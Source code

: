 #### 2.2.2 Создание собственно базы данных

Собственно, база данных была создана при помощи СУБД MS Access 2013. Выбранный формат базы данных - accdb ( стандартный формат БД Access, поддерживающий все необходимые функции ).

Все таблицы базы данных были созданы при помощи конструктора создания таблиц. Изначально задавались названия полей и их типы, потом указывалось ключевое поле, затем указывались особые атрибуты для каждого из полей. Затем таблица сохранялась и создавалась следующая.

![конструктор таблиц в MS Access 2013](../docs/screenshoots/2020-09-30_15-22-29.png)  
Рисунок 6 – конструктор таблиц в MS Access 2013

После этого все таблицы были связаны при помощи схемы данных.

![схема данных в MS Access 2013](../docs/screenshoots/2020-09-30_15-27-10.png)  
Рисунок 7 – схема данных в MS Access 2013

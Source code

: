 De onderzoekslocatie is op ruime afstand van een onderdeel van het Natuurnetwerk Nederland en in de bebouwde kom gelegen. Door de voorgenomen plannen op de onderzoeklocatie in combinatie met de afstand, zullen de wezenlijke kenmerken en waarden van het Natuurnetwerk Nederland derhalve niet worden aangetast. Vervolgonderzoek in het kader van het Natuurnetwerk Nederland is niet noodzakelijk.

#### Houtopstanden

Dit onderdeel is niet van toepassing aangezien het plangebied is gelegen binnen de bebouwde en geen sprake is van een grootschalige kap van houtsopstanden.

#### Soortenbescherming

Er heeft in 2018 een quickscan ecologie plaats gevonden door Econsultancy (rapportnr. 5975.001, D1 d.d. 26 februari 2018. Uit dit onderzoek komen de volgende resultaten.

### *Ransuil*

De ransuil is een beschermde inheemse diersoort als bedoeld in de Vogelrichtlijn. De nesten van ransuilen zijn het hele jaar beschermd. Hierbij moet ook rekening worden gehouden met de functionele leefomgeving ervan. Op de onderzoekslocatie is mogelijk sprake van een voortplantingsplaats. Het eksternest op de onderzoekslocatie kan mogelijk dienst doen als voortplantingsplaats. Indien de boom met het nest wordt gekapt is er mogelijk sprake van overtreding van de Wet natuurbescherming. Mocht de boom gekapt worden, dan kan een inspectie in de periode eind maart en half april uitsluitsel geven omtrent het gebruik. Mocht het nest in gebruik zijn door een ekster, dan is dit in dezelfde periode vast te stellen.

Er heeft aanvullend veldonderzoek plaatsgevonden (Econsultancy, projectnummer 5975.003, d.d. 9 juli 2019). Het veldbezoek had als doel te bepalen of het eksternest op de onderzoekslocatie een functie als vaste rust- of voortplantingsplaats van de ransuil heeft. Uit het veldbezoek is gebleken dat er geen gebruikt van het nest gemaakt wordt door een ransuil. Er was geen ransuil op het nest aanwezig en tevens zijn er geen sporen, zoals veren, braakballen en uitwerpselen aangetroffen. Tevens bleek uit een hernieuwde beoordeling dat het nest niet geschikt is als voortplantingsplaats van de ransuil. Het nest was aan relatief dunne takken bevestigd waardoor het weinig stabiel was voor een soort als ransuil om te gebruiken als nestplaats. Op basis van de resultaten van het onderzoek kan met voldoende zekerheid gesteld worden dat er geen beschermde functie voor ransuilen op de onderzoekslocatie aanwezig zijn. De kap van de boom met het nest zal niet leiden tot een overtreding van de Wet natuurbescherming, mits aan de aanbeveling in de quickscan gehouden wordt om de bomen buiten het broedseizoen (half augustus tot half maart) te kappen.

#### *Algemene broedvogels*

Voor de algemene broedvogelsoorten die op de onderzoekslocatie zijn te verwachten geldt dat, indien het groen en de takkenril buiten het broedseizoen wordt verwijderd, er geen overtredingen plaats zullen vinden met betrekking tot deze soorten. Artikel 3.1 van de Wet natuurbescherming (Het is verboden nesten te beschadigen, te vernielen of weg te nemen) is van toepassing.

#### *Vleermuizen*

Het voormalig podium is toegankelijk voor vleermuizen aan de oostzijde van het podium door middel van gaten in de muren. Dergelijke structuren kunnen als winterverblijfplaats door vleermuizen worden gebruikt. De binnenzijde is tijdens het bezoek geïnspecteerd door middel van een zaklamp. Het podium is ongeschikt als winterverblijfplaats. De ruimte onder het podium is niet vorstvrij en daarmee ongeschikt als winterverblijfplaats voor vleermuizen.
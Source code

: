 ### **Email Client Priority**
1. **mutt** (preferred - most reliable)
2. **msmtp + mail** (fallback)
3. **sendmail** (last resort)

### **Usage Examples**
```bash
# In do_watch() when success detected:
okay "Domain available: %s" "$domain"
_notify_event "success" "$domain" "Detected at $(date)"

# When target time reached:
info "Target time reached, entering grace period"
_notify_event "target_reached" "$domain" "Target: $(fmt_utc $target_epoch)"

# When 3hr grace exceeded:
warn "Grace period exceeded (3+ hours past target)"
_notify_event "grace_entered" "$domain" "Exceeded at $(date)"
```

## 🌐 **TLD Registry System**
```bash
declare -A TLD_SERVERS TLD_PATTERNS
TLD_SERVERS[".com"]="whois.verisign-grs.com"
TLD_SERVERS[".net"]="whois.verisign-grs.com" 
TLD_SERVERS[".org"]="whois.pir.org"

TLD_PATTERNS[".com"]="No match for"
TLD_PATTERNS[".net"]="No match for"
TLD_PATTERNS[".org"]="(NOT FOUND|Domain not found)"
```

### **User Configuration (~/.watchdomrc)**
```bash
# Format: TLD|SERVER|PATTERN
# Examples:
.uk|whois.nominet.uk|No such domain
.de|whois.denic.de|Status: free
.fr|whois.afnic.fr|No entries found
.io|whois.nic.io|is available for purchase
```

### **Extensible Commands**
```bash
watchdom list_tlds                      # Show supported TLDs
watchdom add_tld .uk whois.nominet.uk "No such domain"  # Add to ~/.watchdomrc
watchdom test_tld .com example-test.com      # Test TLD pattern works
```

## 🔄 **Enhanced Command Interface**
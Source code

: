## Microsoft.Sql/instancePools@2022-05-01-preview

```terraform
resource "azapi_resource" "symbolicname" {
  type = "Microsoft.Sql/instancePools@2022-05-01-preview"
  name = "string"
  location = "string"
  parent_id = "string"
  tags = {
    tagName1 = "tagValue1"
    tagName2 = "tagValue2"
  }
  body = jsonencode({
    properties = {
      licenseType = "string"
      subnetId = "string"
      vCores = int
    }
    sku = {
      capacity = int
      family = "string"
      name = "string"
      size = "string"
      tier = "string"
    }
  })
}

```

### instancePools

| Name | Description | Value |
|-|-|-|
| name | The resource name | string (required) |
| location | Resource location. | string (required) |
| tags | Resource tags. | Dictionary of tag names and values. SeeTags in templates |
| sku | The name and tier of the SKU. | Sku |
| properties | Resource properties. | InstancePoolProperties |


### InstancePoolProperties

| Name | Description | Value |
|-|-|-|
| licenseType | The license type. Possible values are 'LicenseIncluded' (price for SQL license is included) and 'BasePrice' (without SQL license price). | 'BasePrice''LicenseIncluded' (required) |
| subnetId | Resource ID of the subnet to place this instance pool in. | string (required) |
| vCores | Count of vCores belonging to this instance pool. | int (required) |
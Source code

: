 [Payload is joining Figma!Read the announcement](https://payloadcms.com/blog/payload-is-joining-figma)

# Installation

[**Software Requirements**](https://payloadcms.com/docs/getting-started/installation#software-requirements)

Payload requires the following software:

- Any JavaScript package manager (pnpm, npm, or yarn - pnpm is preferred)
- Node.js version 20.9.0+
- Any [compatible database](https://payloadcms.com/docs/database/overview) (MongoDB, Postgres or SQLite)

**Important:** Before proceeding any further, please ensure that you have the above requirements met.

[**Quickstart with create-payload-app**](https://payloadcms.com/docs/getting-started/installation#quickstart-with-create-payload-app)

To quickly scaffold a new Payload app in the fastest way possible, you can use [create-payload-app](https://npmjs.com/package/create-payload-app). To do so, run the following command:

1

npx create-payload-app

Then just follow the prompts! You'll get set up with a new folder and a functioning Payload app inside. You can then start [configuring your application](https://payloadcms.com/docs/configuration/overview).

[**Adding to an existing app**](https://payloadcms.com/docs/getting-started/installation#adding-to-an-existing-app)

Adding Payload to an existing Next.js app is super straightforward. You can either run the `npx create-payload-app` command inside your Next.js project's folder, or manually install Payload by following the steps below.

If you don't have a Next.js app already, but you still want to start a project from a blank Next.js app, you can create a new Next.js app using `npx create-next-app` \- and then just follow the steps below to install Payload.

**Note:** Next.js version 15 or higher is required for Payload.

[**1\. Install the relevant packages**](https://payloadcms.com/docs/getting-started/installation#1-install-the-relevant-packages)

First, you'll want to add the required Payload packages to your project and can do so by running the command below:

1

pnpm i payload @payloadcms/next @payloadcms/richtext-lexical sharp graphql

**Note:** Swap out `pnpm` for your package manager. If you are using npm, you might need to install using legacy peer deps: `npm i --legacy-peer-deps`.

#####

- **Your objective**: Above are the records; please copy exactly their first line and each line after it through the line containing "#### Houtopstanden", and no line after that.

- **Output for this task**:
Source code

: #### 2.2.2 Создание собственно базы данных

Собственно, база данных была создана при помощи СУБД MS Access 2013. Выбранный формат базы данных - accdb ( стандартный формат БД Access, поддерживающий все необходимые функции ).

Все таблицы базы данных были созданы при помощи конструктора создания таблиц. Изначально задавались названия полей и их типы, потом указывалось ключевое поле, затем указывались особые атрибуты для каждого из полей. Затем таблица сохранялась и создавалась следующая.

![конструктор таблиц в MS Access 2013](../docs/screenshoots/2020-09-30_15-22-29.png)  
Рисунок 6 – конструктор таблиц в MS Access 2013

После этого все таблицы были связаны при помощи схемы данных.

![схема данных в MS Access 2013](../docs/screenshoots/2020-09-30_15-27-10.png)  
Рисунок 7 – схема данных в MS Access 2013

Source code

: De onderzoekslocatie is op ruime afstand van een onderdeel van het Natuurnetwerk Nederland en in de bebouwde kom gelegen. Door de voorgenomen plannen op de onderzoeklocatie in combinatie met de afstand, zullen de wezenlijke kenmerken en waarden van het Natuurnetwerk Nederland derhalve niet worden aangetast. Vervolgonderzoek in het kader van het Natuurnetwerk Nederland is niet noodzakelijk.

#### Houtopstanden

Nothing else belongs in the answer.